Each line that has the string "bashrc" must be copied from the records below.

[Stored data]
::::

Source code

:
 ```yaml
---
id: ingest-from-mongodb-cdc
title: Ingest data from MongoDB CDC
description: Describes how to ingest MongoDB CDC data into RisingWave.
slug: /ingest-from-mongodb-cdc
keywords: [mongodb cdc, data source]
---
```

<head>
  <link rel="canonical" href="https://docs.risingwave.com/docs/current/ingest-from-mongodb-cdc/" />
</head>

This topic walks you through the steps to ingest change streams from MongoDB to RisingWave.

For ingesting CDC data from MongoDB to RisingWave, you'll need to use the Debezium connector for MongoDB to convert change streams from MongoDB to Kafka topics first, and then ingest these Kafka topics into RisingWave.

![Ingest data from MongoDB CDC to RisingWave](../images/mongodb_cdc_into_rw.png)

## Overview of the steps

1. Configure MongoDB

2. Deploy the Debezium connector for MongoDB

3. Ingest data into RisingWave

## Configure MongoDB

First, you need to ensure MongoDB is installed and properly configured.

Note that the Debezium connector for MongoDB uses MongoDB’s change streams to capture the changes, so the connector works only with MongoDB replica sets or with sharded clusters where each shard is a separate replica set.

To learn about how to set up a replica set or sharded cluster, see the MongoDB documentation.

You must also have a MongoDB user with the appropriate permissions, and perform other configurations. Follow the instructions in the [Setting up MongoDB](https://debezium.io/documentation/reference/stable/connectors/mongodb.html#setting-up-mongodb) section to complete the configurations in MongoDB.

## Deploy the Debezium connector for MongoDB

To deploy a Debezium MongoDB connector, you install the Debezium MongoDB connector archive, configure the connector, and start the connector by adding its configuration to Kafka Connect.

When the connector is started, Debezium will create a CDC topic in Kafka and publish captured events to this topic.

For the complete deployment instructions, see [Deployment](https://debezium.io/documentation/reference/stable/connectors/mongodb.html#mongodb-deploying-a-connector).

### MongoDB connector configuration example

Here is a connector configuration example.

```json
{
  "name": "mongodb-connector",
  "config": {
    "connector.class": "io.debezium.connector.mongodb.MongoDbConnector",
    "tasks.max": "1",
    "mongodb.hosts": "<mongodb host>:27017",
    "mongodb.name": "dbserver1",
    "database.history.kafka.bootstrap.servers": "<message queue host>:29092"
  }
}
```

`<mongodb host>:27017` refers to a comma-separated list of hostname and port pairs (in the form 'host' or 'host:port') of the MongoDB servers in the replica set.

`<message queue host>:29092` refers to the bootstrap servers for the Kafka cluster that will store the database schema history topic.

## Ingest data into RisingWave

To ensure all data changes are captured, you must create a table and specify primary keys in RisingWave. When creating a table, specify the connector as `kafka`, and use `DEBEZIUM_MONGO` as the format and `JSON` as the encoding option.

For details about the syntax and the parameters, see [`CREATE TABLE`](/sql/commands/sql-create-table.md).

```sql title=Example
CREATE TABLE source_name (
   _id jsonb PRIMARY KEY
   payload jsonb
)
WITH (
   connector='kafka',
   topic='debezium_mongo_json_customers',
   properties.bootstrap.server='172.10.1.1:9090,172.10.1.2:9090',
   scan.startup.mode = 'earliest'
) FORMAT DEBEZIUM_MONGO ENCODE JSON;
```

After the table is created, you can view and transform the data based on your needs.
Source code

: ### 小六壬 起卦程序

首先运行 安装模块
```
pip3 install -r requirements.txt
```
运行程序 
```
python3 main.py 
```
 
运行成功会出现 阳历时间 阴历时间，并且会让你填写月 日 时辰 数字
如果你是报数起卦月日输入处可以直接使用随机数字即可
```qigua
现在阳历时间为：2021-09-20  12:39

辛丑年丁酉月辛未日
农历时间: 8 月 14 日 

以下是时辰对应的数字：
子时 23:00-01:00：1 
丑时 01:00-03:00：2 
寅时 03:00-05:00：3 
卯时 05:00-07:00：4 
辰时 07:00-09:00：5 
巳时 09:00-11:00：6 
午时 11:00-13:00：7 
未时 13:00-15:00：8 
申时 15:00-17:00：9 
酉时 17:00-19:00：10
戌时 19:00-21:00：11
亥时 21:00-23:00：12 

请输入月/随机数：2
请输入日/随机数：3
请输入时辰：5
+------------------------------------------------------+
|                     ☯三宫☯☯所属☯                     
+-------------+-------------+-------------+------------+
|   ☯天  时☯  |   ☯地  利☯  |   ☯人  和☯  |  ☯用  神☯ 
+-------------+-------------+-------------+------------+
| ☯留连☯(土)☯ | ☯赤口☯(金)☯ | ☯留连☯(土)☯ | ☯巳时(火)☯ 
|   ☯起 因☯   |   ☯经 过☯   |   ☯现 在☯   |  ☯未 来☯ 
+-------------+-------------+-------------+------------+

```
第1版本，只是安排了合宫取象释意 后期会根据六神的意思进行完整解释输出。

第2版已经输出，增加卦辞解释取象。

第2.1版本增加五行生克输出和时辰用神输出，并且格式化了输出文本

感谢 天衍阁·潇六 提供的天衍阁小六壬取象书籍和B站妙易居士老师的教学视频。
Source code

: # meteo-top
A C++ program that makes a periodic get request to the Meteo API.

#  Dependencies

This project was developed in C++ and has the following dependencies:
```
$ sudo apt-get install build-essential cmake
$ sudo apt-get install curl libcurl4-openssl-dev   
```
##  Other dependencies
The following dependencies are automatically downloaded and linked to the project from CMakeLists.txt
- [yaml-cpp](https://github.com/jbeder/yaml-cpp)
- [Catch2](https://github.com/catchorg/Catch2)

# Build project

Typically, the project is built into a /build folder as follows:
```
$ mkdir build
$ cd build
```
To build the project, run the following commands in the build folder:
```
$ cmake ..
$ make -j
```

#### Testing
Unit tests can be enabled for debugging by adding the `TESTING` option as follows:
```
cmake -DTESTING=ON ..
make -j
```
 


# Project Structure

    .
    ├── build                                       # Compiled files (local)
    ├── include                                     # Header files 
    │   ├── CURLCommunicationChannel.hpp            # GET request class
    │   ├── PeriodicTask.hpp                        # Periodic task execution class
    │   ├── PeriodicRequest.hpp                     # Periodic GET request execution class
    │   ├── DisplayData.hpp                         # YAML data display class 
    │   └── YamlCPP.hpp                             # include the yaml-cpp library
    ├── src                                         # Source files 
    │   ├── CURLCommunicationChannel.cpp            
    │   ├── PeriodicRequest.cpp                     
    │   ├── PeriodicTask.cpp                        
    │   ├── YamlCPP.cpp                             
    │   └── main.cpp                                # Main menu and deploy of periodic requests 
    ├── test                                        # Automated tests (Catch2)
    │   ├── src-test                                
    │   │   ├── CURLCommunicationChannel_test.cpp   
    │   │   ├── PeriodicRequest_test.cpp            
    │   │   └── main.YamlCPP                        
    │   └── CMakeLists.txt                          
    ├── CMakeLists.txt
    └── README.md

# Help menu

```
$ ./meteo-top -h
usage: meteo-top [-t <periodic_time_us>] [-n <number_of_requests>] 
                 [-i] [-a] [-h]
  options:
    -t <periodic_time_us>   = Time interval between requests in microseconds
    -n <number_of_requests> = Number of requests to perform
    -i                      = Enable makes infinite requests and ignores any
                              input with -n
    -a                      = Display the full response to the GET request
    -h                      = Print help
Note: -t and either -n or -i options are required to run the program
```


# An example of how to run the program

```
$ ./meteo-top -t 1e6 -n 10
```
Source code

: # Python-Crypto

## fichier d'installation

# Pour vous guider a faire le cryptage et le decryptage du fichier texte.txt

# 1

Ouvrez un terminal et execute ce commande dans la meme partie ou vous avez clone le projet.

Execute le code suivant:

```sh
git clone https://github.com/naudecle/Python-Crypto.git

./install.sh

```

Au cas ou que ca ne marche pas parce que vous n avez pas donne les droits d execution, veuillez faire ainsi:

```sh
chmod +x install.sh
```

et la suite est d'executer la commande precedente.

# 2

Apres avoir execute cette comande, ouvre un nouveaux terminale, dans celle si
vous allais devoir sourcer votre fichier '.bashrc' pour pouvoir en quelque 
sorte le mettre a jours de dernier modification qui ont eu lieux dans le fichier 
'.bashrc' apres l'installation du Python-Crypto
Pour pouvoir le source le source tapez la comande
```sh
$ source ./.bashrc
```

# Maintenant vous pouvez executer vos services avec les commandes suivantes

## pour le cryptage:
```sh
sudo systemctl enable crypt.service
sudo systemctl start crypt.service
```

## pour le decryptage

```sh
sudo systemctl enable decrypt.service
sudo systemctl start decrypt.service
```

::::

Completed task
vous allais devoir sourcer votre fichier '.bashrc' pour pouvoir en quelque 
'.bashrc' apres l'installation du Python-Crypto
$ source ./.bashrc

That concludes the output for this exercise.